== Supplied material ==
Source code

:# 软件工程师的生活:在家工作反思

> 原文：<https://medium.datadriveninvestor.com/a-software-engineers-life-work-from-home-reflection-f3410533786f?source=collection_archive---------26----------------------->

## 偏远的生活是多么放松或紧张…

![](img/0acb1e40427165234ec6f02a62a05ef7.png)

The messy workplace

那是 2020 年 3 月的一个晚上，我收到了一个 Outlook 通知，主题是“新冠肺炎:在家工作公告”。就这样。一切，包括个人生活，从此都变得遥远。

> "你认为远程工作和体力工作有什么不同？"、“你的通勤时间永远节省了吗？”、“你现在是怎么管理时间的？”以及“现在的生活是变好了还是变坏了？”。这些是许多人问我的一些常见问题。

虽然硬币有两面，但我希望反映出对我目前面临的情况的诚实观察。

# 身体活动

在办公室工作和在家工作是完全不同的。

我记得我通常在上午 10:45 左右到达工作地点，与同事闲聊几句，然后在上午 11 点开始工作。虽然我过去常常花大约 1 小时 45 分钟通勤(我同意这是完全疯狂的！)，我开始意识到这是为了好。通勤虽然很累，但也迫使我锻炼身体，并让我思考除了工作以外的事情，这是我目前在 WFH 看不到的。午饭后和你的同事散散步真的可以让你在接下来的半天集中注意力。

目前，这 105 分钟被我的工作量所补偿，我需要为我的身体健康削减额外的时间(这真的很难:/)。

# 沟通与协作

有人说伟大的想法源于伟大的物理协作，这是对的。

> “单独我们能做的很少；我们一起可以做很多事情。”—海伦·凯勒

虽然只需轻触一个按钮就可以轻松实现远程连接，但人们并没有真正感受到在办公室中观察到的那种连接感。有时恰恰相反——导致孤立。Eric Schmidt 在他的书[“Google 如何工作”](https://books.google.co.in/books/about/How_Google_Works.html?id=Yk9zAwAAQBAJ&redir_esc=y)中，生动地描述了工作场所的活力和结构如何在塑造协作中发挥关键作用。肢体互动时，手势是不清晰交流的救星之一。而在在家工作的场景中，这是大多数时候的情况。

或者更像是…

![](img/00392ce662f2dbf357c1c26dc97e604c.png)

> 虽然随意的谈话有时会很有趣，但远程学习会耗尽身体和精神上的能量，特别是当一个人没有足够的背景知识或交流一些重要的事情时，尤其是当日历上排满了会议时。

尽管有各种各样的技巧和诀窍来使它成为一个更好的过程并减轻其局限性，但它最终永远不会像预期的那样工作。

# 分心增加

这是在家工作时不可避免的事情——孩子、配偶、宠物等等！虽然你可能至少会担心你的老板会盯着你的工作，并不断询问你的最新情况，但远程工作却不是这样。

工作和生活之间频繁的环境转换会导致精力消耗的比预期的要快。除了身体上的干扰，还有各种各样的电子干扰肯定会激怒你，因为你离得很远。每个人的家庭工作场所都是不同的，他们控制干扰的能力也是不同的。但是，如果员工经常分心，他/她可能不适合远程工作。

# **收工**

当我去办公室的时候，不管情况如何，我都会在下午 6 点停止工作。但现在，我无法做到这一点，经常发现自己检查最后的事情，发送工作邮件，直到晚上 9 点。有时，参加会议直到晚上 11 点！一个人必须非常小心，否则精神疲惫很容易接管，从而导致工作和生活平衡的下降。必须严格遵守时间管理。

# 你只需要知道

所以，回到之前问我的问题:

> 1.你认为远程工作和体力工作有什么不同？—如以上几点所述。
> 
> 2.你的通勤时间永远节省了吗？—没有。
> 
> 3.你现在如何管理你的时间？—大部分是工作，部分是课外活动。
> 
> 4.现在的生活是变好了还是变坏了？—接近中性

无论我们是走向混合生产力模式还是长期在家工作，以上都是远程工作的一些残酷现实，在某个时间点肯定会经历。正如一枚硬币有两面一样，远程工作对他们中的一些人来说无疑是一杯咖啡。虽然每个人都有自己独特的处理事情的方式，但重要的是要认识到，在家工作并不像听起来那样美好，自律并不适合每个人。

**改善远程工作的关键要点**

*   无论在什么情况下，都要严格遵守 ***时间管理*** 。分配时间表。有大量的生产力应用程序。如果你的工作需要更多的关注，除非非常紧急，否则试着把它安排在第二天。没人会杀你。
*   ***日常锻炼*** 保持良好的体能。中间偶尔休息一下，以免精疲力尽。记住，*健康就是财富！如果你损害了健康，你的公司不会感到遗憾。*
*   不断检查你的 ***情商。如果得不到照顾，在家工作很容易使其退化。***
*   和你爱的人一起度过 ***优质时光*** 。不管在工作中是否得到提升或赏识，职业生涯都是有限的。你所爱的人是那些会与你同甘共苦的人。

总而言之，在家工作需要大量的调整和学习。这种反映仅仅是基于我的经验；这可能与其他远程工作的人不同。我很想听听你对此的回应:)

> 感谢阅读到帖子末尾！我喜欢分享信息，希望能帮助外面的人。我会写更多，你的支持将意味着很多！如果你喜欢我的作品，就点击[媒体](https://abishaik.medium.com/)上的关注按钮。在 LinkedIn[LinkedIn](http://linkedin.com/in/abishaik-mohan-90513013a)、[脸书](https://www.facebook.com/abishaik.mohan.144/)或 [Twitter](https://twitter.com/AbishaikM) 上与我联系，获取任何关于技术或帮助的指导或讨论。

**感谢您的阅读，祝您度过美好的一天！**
===
> [Directions]:
An exact copy of the listing is what's needed here.

> [Your solution]:
Source code

:# 软件工程师的生活:在家工作反思

> 原文：<https://medium.datadriveninvestor.com/a-software-engineers-life-work-from-home-reflection-f3410533786f?source=collection_archive---------26----------------------->

## 偏远的生活是多么放松或紧张…

![](img/0acb1e40427165234ec6f02a62a05ef7.png)

The messy workplace

那是 2020 年 3 月的一个晚上，我收到了一个 Outlook 通知，主题是“新冠肺炎:在家工作公告”。就这样。一切，包括个人生活，从此都变得遥远。

> "你认为远程工作和体力工作有什么不同？"、“你的通勤时间永远节省了吗？”、“你现在是怎么管理时间的？”以及“现在的生活是变好了还是变坏了？”。这些是许多人问我的一些常见问题。

虽然硬币有两面，但我希望反映出对我目前面临的情况的诚实观察。

# 身体活动

在办公室工作和在家工作是完全不同的。

我记得我通常在上午 10:45 左右到达工作地点，与同事闲聊几句，然后在上午 11 点开始工作。虽然我过去常常花大约 1 小时 45 分钟通勤(我同意这是完全疯狂的！)，我开始意识到这是为了好。通勤虽然很累，但也迫使我锻炼身体，并让我思考除了工作以外的事情，这是我目前在 WFH 看不到的。午饭后和你的同事散散步真的可以让你在接下来的半天集中注意力。

目前，这 105 分钟被我的工作量所补偿，我需要为我的身体健康削减额外的时间(这真的很难:/)。

# 沟通与协作

有人说伟大的想法源于伟大的物理协作，这是对的。

> “单独我们能做的很少；我们一起可以做很多事情。”—海伦·凯勒

虽然只需轻触一个按钮就可以轻松实现远程连接，但人们并没有真正感受到在办公室中观察到的那种连接感。有时恰恰相反——导致孤立。Eric Schmidt 在他的书[“Google 如何工作”](https://books.google.co.in/books/about/How_Google_Works.html?id=Yk9zAwAAQBAJ&redir_esc=y)中，生动地描述了工作场所的活力和结构如何在塑造协作中发挥关键作用。肢体互动时，手势是不清晰交流的救星之一。而在在家工作的场景中，这是大多数时候的情况。

或者更像是…

![](img/00392ce662f2dbf357c1c26dc97e604c.png)

> 虽然随意的谈话有时会很有趣，但远程学习会耗尽身体和精神上的能量，特别是当一个人没有足够的背景知识或交流一些重要的事情时，尤其是当日历上排满了会议时。

尽管有各种各样的技巧和诀窍来使它成为一个更好的过程并减轻其局限性，但它最终永远不会像预期的那样工作。

# 分心增加

这是在家工作时不可避免的事情——孩子、配偶、宠物等等！虽然你可能至少会担心你的老板会盯着你的工作，并不断询问你的最新情况，但远程工作却不是这样。

工作和生活之间频繁的环境转换会导致精力消耗的比预期的要快。除了身体上的干扰，还有各种各样的电子干扰肯定会激怒你，因为你离得很远。每个人的家庭工作场所都是不同的，他们控制干扰的能力也是不同的。但是，如果员工经常分心，他/她可能不适合远程工作。

# **收工**

当我去办公室的时候，不管情况如何，我都会在下午 6 点停止工作。但现在，我无法做到这一点，经常发现自己检查最后的事情，发送工作邮件，直到晚上 9 点。有时，参加会议直到晚上 11 点！一个人必须非常小心，否则精神疲惫很容易接管，从而导致工作和生活平衡的下降。必须严格遵守时间管理。

# 你只需要知道

所以，回到之前问我的问题:

> 1.你认为远程工作和体力工作有什么不同？—如以上几点所述。
> 
> 2.你的通勤时间永远节省了吗？—没有。
> 
> 3.你现在如何管理你的时间？—大部分是工作，部分是课外活动。
> 
> 4.现在的生活是变好了还是变坏了？—接近中性

无论我们是走向混合生产力模式还是长期在家工作，以上都是远程工作的一些残酷现实，在某个时间点肯定会经历。正如一枚硬币有两面一样，远程工作对他们中的一些人来说无疑是一杯咖啡。虽然每个人都有自己独特的处理事情的方式，但重要的是要认识到，在家工作并不像听起来那样美好，自律并不适合每个人。

**改善远程工作的关键要点**

*   无论在什么情况下，都要严格遵守 ***时间管理*** 。分配时间表。有大量的生产力应用程序。如果你的工作需要更多的关注，除非非常紧急，否则试着把它安排在第二天。没人会杀你。
*   ***日常锻炼*** 保持良好的体能。中间偶尔休息一下，以免精疲力尽。记住，*健康就是财富！如果你损害了健康，你的公司不会感到遗憾。*
*   不断检查你的 ***情商。如果得不到照顾，在家工作很容易使其退化。***
*   和你爱的人一起度过 ***优质时光*** 。不管在工作中是否得到提升或赏识，职业生涯都是有限的。你所爱的人是那些会与你同甘共苦的人。

总而言之，在家工作需要大量的调整和学习。这种反映仅仅是基于我的经验；这可能与其他远程工作的人不同。我很想听听你对此的回应:)

> 感谢阅读到帖子末尾！我喜欢分享信息，希望能帮助外面的人。我会写更多，你的支持将意味着很多！如果你喜欢我的作品，就点击[媒体](https://abishaik.medium.com/)上的关注按钮。在 LinkedIn[LinkedIn](http://linkedin.com/in/abishaik-mohan-90513013a)、[脸书](https://www.facebook.com/abishaik.mohan.144/)或 [Twitter](https://twitter.com/AbishaikM) 上与我联系，获取任何关于技术或帮助的指导或讨论。

**感谢您的阅读，祝您度过美好的一天！**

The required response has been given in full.